Conditions were worse in Northern Ontario. In Fort Francis, the mercury reached 42.2 C — two days running — and hit the same mark in Atikokan a day later. The readings still stand as the hottest ever recorded in the province. The plus-30 heat continued unabated for 13 excruciating days.

Even that's not the worst of it. In dust-bowl Manitoba, temperatures reached 44.4 C — 112 F — in two communities, just a trickle of sweat behind the warmest temperature ever recorded in Canada. (That came in 1937 in Saskatchewan, a furnace-like 45 C.) Those were real temperatures, too, not today's inflated "feels-like" humidex calculations.

Not only was the 1936 heat wave more intense than the current one, people had far fewer ways of escaping its sometimes deadly effects. Other than in some movie theatres and large department stores, air conditioning was unknown.

The heat wave of 1936 killed more Canadians than any other single weather event. About 780 people — mostly the elderly or infants — died because of it, as did 4,768 Americans. Nearly 600 of the Canadian deaths were in Ontario, including more than 225 in Toronto alone.

The heat contributed indirectly to the deaths of a further 400 Canadians, including weak swimmers who drowned seeking relief in the water. Others died in traffic accidents triggered by asphalt made slick and slippery by the baking sun.

"In terms of the suffering and the human loss, it will probably never be matched," says Phillips, who has written about the historic heat wave. When Phillips gives talks on weather history, people who were children during the 1936 heat wave routinely tell him they remember it as if it were yesterday. "It had such a dramatic effect on people's lives."

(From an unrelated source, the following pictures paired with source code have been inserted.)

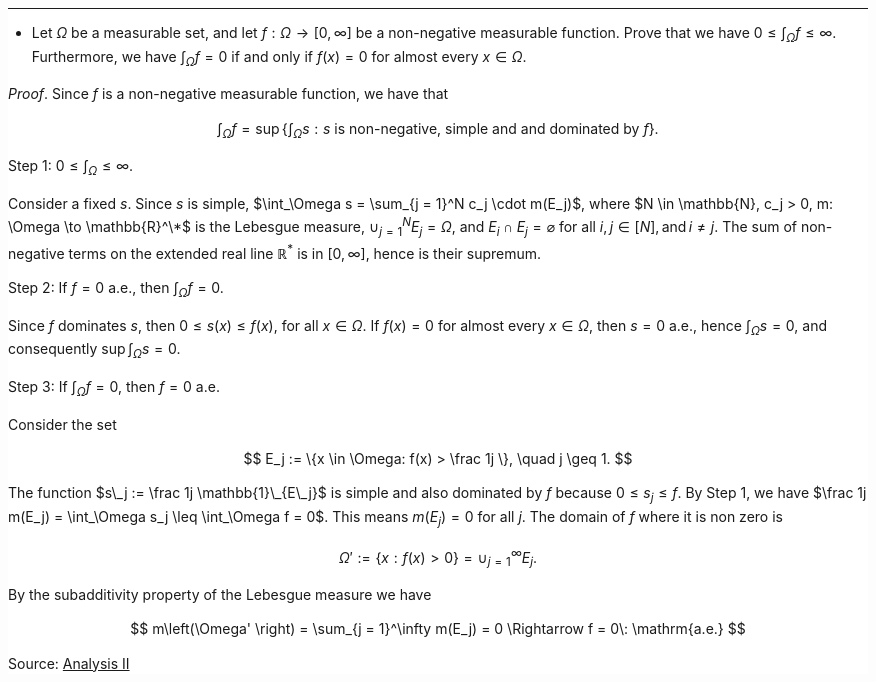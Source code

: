 ___
- Let $\Omega$ be a measurable set, and let $f: \Omega \to [0, \infty]$ be a non-negative measurable function. Prove that we have $0 \leq \int_\Omega f \leq \infty$. Furthermore, we have $\int_\Omega f = 0$ if and only if $f(x) = 0$ for almost every $x \in \Omega$. 

_Proof_. Since $f$ is a non-negative measurable function, we have that

$$
\int_\Omega f = \sup \{\int_\Omega s: s \text{ is non-negative, simple and and dominated by } f \}.
$$

Step 1: $0 \leq \int_\Omega \leq \infty$.

Consider a fixed $s$. Since $s$ is simple, $\int_\Omega s = \sum_{j = 1}^N c_j \cdot m(E_j)$, 
where $N \in \mathbb{N}, c_j > 0, m: \Omega \to \mathbb{R}^\*$ is the Lebesgue measure, $\cup_{j = 1}^N E_j = \Omega$, 
and $E_i \cap E_j = \varnothing$ for all $i, j \in [N], \mathrm{and}\, i \neq j$. The sum of non-negative terms on the
extended real line $\mathbb{R}^*$ is in $[0, \infty]$, hence is their supremum.

Step 2: If $f = 0$ a.e., then $\int_\Omega f = 0$.

Since $f$ dominates $s$, then $0 \leq s(x) \leq f(x)$, for all $x \in \Omega$. If $f(x) = 0$ for almost every $x \in \Omega$, then $s = 0$ a.e., hence $\int_\Omega s = 0$, and consequently $\sup \int_\Omega s = 0$.

Step 3: If $\int_\Omega f = 0$, then $f = 0$ a.e.

Consider the set

$$
E_j := \{x \in \Omega: f(x) > \frac 1j \}, \quad j \geq 1.
$$

The function $s\_j := \frac 1j \mathbb{1}\_{E\_j}$ is simple and also dominated by $f$ because $0 \leq s_j \leq f$. By Step 1, we have $\frac 1j m(E_j) = \int_\Omega s_j \leq \int_\Omega f = 0$. This means $m(E_j) = 0$ for all $j$. The domain of $f$ where it is non zero is

$$
\Omega' := \{x : f(x) > 0 \} = \cup_{j = 1}^\infty E_j.
$$

By the subadditivity property of the Lebesgue measure we have 

$$
m\left(\Omega' \right) = \sum_{j = 1}^\infty m(E_j) = 0 \Rightarrow f = 0\: \mathrm{a.e.}
$$

Source: [Analysis II](https://link.springer.com/book/10.1007/978-981-19-7284-3)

The unrelenting heat must have seemed apocalyptic. It warped steel girders on bridges and bent the Canadian Pacific Railway's heaviest steel rails like wire. In the Niagara Peninsula, fruit literally baked on trees. Horses hitched to bread and milk wagons dropped dead in the street. More than 200 fires burned in the tinder-dry lands between Sudbury and Thunder Bay, Ont.

"They actually pulled people off trains in northern Ontario and conscripted them to fight fires," Phillips says.

Ancient hearses were brought out of mothballs to cart away the dead. "You couldn't buy any flowers because of all the funerals," Phillips says.

Everywhere, people sought relief from the heat. They flocked to "refrigerated" theatres. "It didn't matter what was showing," says Phillips. "If it said 'cooled by refrigeration' on the marquee, that was what people went to."

At night, they abandoned their stifling houses and camped out in parks, cemeteries and waterfronts — "wherever they could get a comforting breeze," Phillips says.

Retail stores sat empty and business plummeted at taverns, because getting to one was so exhausting. But beer deliveries soared. Police waived the prohibition on topless swimming suits — for men. But officials at Queen's University in Kingston, Ont., were unmoved. They upheld the ban on wearing exposed suspenders after one overheated student doffed his coat at a university dance.

Beaches along Lake Ontario were jammed. But cruelly, the water was too cold for swimming. Offshore winds carried away any warm surface water, causing icy water to well up from below.

Americans, hoping to escape temperatures that approached 50 C, stormed the northern border, seeking relief in the world's second-coldest country. They were bitterly disappointed.

The heat finally abated about mid-July. "What saved the day, as it always does in a heat wave, was good Canadian air," Phillips says.

On July 15, the high temperature in Ottawa was a delightful 23.3 C. Though there were a few warm days later that summer, nothing close to another heat wave materialized. With the current hot weather, Canadians can only hope that history repeats itself this year.

Phillips is less than encouraging. Environment Canada's models are showing higher-than-normal temperatures in August and September, he says. "What you see is what you're going to get."